§ **REQUIRED ACTION**
Every line from the one that contains "вологість зменшується на" to the end of the material below should be output exactly, with both ends included and nothing else.

§ **DATA RECORDS**
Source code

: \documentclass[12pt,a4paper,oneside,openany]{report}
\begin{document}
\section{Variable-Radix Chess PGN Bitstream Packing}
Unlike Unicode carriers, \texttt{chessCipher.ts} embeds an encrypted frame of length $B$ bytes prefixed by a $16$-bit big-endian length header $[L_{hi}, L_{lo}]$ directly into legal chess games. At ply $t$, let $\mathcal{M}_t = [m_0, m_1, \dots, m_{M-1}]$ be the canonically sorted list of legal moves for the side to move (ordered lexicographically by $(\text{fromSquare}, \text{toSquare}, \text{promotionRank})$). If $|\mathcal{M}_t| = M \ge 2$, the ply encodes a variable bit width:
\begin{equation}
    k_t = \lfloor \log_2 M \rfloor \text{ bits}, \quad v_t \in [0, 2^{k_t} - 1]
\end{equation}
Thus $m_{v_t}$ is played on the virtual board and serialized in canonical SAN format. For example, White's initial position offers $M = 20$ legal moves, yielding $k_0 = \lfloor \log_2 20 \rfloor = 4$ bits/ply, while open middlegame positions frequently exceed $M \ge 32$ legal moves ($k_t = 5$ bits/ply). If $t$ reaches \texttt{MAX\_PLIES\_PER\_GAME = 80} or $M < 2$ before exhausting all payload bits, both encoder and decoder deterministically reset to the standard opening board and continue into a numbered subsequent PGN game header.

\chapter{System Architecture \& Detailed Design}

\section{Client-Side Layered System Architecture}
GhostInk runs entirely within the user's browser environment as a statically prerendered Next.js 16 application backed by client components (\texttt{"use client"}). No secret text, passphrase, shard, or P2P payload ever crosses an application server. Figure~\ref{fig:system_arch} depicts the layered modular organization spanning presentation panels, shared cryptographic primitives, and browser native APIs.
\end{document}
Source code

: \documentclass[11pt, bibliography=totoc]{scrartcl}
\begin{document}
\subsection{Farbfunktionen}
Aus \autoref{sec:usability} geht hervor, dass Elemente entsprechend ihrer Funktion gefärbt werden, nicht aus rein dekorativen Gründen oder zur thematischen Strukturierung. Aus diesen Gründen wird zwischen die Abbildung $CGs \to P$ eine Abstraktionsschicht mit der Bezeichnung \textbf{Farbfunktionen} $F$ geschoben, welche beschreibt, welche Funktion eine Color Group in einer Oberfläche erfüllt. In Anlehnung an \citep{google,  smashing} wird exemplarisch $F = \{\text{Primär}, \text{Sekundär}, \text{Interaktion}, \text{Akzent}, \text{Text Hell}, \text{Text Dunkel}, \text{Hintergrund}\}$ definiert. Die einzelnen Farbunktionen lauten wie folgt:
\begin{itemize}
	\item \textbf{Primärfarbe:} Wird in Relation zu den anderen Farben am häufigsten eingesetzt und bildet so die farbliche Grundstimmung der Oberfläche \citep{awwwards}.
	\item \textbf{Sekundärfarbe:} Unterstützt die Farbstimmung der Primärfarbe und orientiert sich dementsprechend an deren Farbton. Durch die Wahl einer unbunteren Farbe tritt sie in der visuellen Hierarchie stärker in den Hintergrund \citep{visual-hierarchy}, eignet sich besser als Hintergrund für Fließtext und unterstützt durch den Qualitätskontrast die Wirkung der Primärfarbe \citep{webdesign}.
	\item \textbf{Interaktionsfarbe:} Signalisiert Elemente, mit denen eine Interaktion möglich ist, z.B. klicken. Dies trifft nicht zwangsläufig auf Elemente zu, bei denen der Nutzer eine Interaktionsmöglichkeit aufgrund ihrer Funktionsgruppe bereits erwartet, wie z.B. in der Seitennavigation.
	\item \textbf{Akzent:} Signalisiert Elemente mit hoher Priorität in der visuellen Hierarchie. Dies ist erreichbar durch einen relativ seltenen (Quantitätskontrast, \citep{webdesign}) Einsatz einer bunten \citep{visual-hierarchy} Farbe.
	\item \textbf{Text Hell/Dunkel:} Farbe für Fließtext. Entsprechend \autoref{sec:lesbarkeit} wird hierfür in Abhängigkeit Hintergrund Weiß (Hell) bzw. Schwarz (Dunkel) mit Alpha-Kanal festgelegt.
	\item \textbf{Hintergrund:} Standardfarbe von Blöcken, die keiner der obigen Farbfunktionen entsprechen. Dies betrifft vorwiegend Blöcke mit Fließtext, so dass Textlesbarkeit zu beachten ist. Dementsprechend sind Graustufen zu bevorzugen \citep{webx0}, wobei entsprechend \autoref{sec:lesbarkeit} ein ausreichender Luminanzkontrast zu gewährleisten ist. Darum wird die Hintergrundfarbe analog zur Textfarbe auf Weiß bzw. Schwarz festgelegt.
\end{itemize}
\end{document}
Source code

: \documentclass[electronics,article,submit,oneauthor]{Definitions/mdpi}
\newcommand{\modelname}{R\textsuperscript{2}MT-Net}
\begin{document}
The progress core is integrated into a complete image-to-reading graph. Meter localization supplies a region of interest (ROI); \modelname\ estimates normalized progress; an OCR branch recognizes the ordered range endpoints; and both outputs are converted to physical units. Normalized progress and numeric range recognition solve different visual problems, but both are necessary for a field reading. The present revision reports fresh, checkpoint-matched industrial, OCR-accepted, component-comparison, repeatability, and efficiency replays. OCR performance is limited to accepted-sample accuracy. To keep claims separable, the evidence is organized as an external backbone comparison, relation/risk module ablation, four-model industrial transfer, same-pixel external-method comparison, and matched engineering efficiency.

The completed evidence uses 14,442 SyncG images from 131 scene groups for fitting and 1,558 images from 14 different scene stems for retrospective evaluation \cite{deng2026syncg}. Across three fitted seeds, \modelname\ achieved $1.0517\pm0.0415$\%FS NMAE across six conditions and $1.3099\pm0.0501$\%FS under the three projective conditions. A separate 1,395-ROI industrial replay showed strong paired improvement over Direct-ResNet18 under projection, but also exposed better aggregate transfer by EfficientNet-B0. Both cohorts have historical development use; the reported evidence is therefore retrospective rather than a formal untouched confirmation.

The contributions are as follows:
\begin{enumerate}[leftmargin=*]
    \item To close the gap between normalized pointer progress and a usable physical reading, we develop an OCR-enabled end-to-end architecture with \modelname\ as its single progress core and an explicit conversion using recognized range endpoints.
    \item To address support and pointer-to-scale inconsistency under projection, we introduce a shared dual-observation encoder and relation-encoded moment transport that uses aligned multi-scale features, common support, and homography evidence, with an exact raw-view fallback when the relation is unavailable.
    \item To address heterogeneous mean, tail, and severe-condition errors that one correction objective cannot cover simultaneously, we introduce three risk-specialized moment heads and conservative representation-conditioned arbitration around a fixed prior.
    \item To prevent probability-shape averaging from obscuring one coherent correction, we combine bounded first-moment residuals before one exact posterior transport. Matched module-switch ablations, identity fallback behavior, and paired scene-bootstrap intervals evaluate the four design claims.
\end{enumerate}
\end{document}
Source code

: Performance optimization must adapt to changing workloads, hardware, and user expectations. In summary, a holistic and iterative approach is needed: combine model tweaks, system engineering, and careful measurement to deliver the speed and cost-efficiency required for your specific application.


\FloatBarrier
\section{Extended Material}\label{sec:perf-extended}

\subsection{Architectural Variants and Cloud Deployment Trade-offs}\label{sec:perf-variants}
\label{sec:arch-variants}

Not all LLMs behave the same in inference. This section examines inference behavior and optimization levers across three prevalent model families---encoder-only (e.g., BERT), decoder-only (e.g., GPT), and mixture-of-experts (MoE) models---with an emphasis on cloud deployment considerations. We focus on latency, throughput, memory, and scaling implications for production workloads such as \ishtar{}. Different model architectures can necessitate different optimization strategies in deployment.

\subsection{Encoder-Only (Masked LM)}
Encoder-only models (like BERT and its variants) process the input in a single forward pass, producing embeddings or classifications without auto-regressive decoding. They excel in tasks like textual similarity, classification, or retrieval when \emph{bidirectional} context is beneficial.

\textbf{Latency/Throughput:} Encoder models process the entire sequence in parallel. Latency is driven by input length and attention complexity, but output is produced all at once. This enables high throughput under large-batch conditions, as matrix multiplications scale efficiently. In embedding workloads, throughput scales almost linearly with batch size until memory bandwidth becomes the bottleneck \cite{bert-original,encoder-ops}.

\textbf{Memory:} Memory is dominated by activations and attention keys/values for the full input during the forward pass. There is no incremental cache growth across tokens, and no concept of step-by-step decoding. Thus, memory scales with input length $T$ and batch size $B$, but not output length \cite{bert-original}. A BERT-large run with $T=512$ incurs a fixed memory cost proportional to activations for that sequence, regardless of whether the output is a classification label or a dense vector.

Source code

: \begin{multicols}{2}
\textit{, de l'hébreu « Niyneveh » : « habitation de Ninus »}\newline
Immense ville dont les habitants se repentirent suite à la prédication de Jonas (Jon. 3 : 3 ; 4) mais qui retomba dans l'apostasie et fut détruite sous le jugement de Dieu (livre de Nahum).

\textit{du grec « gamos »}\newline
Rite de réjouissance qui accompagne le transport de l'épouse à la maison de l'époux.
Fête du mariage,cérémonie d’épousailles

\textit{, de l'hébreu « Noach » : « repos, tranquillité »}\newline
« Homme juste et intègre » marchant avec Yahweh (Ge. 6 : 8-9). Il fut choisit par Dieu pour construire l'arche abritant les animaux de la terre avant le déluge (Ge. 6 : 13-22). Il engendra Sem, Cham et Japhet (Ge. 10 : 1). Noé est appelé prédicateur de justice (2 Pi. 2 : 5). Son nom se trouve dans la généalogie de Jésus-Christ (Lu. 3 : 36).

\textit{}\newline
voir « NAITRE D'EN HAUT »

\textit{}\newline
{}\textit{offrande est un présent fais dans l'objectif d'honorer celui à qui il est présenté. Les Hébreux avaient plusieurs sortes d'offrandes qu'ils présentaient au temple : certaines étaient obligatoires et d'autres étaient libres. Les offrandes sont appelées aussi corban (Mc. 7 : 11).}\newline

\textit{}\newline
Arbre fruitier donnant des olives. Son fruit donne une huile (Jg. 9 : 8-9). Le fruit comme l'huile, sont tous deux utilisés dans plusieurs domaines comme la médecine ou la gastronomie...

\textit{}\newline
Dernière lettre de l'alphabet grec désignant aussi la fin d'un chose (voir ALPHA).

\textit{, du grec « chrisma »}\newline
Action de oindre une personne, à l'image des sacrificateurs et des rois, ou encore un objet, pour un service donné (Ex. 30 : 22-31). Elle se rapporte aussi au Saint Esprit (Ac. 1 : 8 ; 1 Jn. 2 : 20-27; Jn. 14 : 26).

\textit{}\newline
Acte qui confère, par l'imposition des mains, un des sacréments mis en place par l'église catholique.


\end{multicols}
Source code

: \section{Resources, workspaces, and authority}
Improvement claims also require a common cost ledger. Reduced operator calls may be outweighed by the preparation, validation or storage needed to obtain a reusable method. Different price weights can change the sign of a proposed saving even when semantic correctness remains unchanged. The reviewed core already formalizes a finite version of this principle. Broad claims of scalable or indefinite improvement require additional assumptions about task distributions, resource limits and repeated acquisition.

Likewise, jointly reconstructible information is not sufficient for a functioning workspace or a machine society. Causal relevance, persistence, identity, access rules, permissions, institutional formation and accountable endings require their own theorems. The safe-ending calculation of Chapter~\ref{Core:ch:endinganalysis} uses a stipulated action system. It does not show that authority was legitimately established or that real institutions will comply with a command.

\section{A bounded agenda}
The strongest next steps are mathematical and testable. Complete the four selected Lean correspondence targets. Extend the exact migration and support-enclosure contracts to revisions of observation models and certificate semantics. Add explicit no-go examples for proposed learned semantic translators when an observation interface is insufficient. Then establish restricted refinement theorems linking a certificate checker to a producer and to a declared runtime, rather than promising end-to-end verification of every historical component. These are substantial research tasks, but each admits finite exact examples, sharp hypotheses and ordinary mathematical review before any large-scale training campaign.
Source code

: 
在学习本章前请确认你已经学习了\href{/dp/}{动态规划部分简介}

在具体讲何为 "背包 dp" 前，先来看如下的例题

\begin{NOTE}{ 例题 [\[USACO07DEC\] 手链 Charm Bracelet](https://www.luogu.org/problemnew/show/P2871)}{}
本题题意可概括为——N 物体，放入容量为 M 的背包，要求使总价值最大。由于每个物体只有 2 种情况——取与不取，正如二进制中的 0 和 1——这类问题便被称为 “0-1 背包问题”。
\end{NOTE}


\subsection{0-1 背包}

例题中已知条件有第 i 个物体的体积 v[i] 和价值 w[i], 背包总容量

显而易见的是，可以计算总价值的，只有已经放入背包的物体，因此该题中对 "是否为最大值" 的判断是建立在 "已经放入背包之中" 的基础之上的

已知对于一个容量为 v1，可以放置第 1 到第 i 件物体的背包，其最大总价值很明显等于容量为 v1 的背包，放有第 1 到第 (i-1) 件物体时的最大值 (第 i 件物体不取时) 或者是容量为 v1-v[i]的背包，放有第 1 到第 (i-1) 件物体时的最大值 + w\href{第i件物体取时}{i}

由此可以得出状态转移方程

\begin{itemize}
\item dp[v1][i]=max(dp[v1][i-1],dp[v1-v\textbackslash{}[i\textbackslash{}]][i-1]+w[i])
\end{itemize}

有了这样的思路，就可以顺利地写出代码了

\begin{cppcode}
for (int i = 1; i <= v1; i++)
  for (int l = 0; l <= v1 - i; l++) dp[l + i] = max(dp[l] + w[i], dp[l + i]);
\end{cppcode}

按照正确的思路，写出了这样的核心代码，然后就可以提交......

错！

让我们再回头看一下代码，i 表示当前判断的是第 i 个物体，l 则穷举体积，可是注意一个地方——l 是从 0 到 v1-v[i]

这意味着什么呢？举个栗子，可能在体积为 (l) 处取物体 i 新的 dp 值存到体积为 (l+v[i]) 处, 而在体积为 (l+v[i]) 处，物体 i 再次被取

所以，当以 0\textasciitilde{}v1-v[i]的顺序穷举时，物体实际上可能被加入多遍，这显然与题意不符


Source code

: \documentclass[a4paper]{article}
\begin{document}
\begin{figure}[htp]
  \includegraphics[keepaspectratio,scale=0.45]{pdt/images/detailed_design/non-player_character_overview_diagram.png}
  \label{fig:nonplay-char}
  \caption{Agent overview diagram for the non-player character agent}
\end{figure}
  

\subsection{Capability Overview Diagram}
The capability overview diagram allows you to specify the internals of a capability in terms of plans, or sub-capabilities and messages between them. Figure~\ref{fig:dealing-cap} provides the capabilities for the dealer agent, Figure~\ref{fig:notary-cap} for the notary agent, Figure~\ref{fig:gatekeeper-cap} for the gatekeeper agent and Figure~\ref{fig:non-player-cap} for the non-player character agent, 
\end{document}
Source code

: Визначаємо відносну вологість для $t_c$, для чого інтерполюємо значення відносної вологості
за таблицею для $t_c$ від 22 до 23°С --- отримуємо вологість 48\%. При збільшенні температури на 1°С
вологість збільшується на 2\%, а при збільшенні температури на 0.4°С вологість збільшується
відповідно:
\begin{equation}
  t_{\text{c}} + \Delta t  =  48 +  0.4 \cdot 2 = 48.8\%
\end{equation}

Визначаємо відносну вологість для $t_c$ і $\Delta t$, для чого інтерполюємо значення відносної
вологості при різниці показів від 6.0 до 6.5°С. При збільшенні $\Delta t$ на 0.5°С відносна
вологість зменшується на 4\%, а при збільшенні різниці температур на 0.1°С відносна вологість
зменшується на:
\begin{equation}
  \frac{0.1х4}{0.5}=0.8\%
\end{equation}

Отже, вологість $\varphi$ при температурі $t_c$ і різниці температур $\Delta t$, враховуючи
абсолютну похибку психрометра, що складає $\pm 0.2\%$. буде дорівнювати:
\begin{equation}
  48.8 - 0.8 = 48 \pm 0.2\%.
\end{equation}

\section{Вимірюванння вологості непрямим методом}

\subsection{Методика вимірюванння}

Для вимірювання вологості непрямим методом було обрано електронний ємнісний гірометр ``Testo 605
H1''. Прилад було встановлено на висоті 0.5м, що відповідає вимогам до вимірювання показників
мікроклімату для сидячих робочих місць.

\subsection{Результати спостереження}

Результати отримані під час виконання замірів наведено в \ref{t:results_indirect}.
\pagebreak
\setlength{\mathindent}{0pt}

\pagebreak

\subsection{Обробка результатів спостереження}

§ **OUTPUT FOR THIS EXERCISE**
вологість зменшується на 4\%, а при збільшенні різниці температур на 0.1°С відносна вологість
зменшується на:
\begin{equation}
  \frac{0.1х4}{0.5}=0.8\%
\end{equation}

Отже, вологість $\varphi$ при температурі $t_c$ і різниці температур $\Delta t$, враховуючи
абсолютну похибку психрометра, що складає $\pm 0.2\%$. буде дорівнювати:
\begin{equation}
  48.8 - 0.8 = 48 \pm 0.2\%.
\end{equation}

\section{Вимірюванння вологості непрямим методом}

\subsection{Методика вимірюванння}

Для вимірювання вологості непрямим методом було обрано електронний ємнісний гірометр ``Testo 605
H1''. Прилад було встановлено на висоті 0.5м, що відповідає вимогам до вимірювання показників
мікроклімату для сидячих робочих місць.

\subsection{Результати спостереження}

Результати отримані під час виконання замірів наведено в \ref{t:results_indirect}.
\pagebreak
\setlength{\mathindent}{0pt}

\pagebreak

\subsection{Обробка результатів спостереження}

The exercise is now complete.